* Aim of the task *
Your response should be an exact reproduction of the data below, beginning at the line containing "both A+B team" and ending with the final line.
[Start of section]
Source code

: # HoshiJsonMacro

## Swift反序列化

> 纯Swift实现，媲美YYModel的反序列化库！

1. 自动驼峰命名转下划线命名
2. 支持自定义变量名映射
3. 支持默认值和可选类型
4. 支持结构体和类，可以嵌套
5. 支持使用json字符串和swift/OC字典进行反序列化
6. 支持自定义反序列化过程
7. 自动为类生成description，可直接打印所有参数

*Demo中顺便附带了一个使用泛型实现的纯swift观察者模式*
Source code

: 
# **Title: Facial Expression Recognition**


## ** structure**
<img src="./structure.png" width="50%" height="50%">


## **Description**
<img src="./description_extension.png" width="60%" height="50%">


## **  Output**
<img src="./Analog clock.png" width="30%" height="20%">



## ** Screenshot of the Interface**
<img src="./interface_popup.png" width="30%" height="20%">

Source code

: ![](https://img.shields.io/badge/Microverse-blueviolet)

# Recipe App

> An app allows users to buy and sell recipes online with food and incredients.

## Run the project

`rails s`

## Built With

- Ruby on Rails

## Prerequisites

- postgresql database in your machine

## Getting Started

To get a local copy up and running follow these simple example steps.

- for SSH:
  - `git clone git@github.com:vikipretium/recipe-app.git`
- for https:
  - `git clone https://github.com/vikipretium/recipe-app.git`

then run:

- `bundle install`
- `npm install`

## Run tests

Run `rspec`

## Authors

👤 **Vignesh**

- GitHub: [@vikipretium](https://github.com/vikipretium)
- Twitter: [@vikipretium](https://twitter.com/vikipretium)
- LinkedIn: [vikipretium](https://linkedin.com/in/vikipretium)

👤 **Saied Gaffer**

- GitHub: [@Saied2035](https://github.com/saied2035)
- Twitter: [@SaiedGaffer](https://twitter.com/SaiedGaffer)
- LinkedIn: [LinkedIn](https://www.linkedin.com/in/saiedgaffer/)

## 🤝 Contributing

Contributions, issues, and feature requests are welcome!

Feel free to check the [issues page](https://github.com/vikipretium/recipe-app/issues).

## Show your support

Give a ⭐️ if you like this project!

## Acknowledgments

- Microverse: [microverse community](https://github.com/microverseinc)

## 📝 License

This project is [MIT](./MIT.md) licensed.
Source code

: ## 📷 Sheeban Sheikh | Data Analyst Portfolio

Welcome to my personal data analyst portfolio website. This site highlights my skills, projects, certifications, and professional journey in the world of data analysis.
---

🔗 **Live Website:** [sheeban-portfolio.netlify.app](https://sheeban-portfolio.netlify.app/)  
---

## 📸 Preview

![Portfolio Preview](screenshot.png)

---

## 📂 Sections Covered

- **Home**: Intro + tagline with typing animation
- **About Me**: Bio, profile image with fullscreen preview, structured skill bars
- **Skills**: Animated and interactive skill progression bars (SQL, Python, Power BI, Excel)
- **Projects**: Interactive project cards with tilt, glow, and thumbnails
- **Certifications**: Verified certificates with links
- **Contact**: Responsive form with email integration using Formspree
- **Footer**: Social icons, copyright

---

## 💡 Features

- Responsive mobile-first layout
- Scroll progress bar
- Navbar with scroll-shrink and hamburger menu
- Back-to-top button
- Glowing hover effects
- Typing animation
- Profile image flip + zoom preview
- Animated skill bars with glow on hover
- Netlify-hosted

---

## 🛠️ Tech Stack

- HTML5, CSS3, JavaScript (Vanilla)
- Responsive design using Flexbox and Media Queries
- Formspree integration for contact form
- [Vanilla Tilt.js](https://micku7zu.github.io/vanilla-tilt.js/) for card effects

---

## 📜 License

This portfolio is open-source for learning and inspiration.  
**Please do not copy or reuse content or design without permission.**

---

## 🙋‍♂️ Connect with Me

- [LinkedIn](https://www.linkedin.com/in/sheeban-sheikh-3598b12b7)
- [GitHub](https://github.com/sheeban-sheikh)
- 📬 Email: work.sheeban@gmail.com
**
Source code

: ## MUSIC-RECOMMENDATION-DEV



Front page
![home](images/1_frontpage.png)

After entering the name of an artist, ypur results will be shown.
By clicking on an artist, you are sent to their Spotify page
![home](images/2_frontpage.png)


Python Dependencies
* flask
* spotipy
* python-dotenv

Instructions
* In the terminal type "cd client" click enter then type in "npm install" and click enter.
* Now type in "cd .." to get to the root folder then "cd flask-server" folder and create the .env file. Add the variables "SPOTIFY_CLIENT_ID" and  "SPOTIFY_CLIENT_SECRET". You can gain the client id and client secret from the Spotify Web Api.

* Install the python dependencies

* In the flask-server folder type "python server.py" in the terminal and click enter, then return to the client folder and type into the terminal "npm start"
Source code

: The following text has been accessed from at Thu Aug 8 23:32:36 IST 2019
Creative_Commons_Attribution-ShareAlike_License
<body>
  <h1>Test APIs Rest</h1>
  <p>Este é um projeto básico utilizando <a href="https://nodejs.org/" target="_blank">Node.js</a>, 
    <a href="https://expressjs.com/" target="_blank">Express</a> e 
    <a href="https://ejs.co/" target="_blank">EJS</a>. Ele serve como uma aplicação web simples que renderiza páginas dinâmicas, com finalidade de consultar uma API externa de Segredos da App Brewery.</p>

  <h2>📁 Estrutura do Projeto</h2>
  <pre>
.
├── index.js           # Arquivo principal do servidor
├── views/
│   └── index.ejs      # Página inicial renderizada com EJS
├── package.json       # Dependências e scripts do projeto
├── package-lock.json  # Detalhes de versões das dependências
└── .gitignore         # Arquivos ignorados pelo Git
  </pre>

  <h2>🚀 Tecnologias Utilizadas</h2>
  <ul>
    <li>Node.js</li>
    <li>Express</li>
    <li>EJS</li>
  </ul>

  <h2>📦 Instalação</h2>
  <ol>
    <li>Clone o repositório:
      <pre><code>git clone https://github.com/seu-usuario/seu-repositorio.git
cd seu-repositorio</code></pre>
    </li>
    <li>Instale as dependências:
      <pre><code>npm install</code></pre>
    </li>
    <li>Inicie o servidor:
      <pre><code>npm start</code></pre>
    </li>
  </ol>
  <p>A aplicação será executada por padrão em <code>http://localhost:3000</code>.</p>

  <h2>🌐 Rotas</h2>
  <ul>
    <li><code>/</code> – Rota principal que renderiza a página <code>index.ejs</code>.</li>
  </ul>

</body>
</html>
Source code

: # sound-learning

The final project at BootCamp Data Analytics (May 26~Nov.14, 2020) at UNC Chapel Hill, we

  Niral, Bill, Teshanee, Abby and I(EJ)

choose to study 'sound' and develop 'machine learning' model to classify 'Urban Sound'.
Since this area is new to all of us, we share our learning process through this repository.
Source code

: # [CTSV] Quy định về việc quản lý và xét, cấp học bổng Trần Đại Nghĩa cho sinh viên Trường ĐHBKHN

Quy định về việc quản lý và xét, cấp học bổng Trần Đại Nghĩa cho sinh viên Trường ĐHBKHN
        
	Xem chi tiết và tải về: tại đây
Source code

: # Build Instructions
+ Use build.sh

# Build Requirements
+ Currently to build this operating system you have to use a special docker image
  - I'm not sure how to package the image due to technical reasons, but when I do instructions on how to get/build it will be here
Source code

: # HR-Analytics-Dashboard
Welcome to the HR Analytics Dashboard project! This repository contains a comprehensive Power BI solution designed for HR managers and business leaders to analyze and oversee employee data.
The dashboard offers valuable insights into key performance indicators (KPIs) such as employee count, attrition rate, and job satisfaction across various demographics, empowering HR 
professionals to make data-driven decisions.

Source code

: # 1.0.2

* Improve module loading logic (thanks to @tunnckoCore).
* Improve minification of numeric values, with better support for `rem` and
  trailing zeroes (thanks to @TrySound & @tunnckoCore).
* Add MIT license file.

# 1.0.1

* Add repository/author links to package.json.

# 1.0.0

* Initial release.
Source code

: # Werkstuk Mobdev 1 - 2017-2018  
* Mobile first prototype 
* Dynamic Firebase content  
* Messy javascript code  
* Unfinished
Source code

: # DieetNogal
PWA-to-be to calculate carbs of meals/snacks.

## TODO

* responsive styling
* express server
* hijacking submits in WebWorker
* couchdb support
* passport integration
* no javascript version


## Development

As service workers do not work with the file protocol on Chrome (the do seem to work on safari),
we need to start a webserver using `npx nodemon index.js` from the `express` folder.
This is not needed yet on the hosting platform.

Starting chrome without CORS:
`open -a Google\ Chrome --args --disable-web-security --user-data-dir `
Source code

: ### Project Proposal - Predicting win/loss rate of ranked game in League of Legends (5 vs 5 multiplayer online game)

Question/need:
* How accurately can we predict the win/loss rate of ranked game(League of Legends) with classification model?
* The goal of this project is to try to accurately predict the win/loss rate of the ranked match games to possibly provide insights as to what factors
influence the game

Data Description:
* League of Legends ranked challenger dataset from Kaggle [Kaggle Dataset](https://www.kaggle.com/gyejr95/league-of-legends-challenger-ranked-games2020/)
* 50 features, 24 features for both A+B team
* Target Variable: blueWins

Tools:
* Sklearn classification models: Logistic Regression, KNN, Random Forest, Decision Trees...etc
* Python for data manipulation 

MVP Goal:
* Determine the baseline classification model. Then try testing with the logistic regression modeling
[End of section]
* Answer *
* 50 features, 24 features for both A+B team
* Target Variable: blueWins

Tools:
* Sklearn classification models: Logistic Regression, KNN, Random Forest, Decision Trees...etc
* Python for data manipulation 

MVP Goal:
* Determine the baseline classification model. Then try testing with the logistic regression modeling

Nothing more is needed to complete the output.